Tuesday, 15 December 2020

Summer's lease hath all too short a date.


Summer’s lease hath all too short a date.

Lockdown has been a time for slowing down and taking note, so I have watched the passing of spring into summer of various plants, especially members of the carrot family, but with diversions.

First, the flowering of the pignut (Conopodium majus) from late April here to May: a modest plant that owes its name to the nut-like tubers in its root system. It seems that these make tasty morsels, though you would have to be determined to dig up enough to make a worthwhile meal: better leave them for the badgers.

As the flowers of the pignut fade away, its seeds set, clumps of aniseed scented sweet cicely (Myrrhis odorata) amass along the roadsides and rivers. Originally this plant was native to the mountains of the Pyrenees and Central Europe. It is used to flavour akvavit.

In the meantime banks of ground elder, or gout weed (whichever name you prefer, but Aegopodium podagraria to science) come into flower. If you listened to gardeners you would think only ill of this plant and be surprised that it had not attracted a name such as Gardeners’ Bane (such is the tenacity and pervasiveness of its roots), but I am pleased to see it flowering and hosting its insect visitors. Ground elder was brought to this country by the Romans and can be eaten like spinach when it is young and before the plant has become too stringy.

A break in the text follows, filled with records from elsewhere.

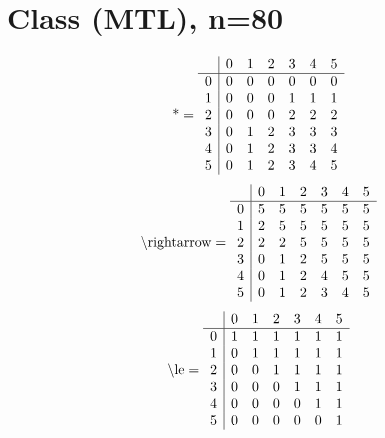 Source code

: \documentclass[11pt]{article}
\begin{document}
\section{Class (MTL), n=80}
\[\text{*} = 
\begin{array}{r | r r r r r r}
 & 0 & 1 & 2 & 3 & 4 & 5 \\ \hline
0 & 0 & 0 & 0 & 0 & 0 & 0 \\
1 & 0 & 0 & 0 & 1 & 1 & 1 \\
2 & 0 & 0 & 0 & 2 & 2 & 2 \\
3 & 0 & 1 & 2 & 3 & 3 & 3 \\
4 & 0 & 1 & 2 & 3 & 3 & 4 \\
5 & 0 & 1 & 2 & 3 & 4 & 5 \\
\end{array}
\]
\[\text{\textbackslash rightarrow} = 
\begin{array}{r | r r r r r r}
 & 0 & 1 & 2 & 3 & 4 & 5 \\ \hline
0 & 5 & 5 & 5 & 5 & 5 & 5 \\
1 & 2 & 5 & 5 & 5 & 5 & 5 \\
2 & 2 & 2 & 5 & 5 & 5 & 5 \\
3 & 0 & 1 & 2 & 5 & 5 & 5 \\
4 & 0 & 1 & 2 & 4 & 5 & 5 \\
5 & 0 & 1 & 2 & 3 & 4 & 5 \\
\end{array}
\]
\[\text{\textbackslash le} = 
\begin{array}{r | r r r r r r}
 & 0 & 1 & 2 & 3 & 4 & 5 \\ \hline
0 & 1 & 1 & 1 & 1 & 1 & 1 \\
1 & 0 & 1 & 1 & 1 & 1 & 1 \\
2 & 0 & 0 & 1 & 1 & 1 & 1 \\
3 & 0 & 0 & 0 & 1 & 1 & 1 \\
4 & 0 & 0 & 0 & 0 & 1 & 1 \\
5 & 0 & 0 & 0 & 0 & 0 & 1 \\
\end{array}
\]
\end{document}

Next to emerge in my list is cow parsley (Anthriscus sylvatica), over by the end of June, intruding itself modestly into the mix of wayside flowers. Then, just as you are getting used to their presence, a newcomer appears: the basal rosettes of hogweed (Heracleum sphondylium) start to unfurl their great acanthus like leaves. Almost overnight the splendid inflorescences telescope out and make landing strips for insects. By now we are into July: the weather is warmer and on sunny days their buzz lulls one into the fantasy that summer will never end. 

Myriads of flies, hover flies, bees and wasps, not to speak of sinister ichneumon wasps gather to feed on the pollen and nectar. One of my favourites is the soldier beetle (Cantharis livida). These mini-beasts sit around on the hogweed in pairs, motionless, mating. They are orangey red - hence their name which must date back to the days when the British Army wore red coats. They are a valuable food for trout when they fall into the water, no doubt exhausted by their love making.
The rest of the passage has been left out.